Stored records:
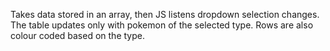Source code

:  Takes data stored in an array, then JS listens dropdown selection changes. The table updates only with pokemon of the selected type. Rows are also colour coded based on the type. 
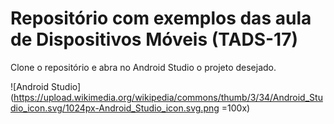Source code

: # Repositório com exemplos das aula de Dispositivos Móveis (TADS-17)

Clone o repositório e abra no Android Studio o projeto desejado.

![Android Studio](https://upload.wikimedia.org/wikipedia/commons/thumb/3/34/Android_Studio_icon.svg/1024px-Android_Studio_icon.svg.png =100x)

==

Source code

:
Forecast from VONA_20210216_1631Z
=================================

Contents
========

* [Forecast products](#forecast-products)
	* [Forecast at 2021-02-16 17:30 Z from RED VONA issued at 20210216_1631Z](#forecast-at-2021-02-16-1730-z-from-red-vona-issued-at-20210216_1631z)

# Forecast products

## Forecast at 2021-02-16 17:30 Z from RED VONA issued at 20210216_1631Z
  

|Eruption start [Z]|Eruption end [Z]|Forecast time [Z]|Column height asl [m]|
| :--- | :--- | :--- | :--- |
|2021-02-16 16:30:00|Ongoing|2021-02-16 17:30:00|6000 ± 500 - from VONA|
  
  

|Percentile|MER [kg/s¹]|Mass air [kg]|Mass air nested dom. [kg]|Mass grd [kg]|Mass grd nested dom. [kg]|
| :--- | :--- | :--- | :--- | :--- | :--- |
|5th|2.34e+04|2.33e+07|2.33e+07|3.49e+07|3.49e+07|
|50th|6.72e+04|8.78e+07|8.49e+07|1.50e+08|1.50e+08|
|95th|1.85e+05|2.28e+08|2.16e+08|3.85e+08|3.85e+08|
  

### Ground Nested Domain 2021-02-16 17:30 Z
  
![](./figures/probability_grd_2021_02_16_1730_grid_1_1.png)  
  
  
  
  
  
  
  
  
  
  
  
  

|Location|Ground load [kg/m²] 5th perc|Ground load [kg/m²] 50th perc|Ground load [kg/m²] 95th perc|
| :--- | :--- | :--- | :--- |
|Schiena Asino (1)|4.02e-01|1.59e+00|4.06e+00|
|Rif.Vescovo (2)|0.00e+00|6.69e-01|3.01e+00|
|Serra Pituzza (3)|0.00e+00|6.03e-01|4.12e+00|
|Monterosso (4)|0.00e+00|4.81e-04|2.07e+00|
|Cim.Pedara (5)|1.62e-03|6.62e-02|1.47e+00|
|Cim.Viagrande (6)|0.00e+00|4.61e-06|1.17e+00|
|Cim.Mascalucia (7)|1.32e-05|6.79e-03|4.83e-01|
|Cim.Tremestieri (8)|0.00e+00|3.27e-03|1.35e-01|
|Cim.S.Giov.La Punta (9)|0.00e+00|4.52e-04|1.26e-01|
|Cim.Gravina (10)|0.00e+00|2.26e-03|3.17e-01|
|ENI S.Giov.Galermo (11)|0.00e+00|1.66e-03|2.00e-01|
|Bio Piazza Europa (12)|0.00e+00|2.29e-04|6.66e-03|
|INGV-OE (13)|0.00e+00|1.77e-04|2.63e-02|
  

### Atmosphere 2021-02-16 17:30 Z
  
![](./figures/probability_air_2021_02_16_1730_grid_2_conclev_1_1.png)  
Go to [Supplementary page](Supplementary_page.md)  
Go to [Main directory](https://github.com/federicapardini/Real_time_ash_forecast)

— Prompt —
The required answer is the run of lines above, starting at the line with "grd nested dom. [kg]|" and ending at the line with "Go to [Main", reproduced exactly with both ends.

— Task answer —
|Percentile|MER [kg/s¹]|Mass air [kg]|Mass air nested dom. [kg]|Mass grd [kg]|Mass grd nested dom. [kg]|
| :--- | :--- | :--- | :--- | :--- | :--- |
|5th|2.34e+04|2.33e+07|2.33e+07|3.49e+07|3.49e+07|
|50th|6.72e+04|8.78e+07|8.49e+07|1.50e+08|1.50e+08|
|95th|1.85e+05|2.28e+08|2.16e+08|3.85e+08|3.85e+08|
  

### Ground Nested Domain 2021-02-16 17:30 Z
  
![](./figures/probability_grd_2021_02_16_1730_grid_1_1.png)  
  
  
  
  
  
  
  
  
  
  
  
  

|Location|Ground load [kg/m²] 5th perc|Ground load [kg/m²] 50th perc|Ground load [kg/m²] 95th perc|
| :--- | :--- | :--- | :--- |
|Schiena Asino (1)|4.02e-01|1.59e+00|4.06e+00|
|Rif.Vescovo (2)|0.00e+00|6.69e-01|3.01e+00|
|Serra Pituzza (3)|0.00e+00|6.03e-01|4.12e+00|
|Monterosso (4)|0.00e+00|4.81e-04|2.07e+00|
|Cim.Pedara (5)|1.62e-03|6.62e-02|1.47e+00|
|Cim.Viagrande (6)|0.00e+00|4.61e-06|1.17e+00|
|Cim.Mascalucia (7)|1.32e-05|6.79e-03|4.83e-01|
|Cim.Tremestieri (8)|0.00e+00|3.27e-03|1.35e-01|
|Cim.S.Giov.La Punta (9)|0.00e+00|4.52e-04|1.26e-01|
|Cim.Gravina (10)|0.00e+00|2.26e-03|3.17e-01|
|ENI S.Giov.Galermo (11)|0.00e+00|1.66e-03|2.00e-01|
|Bio Piazza Europa (12)|0.00e+00|2.29e-04|6.66e-03|
|INGV-OE (13)|0.00e+00|1.77e-04|2.63e-02|
  

### Atmosphere 2021-02-16 17:30 Z
  
![](./figures/probability_air_2021_02_16_1730_grid_2_conclev_1_1.png)  
Go to [Supplementary page](Supplementary_page.md)  
Go to [Main directory](https://github.com/federicapardini/Real_time_ash_forecast)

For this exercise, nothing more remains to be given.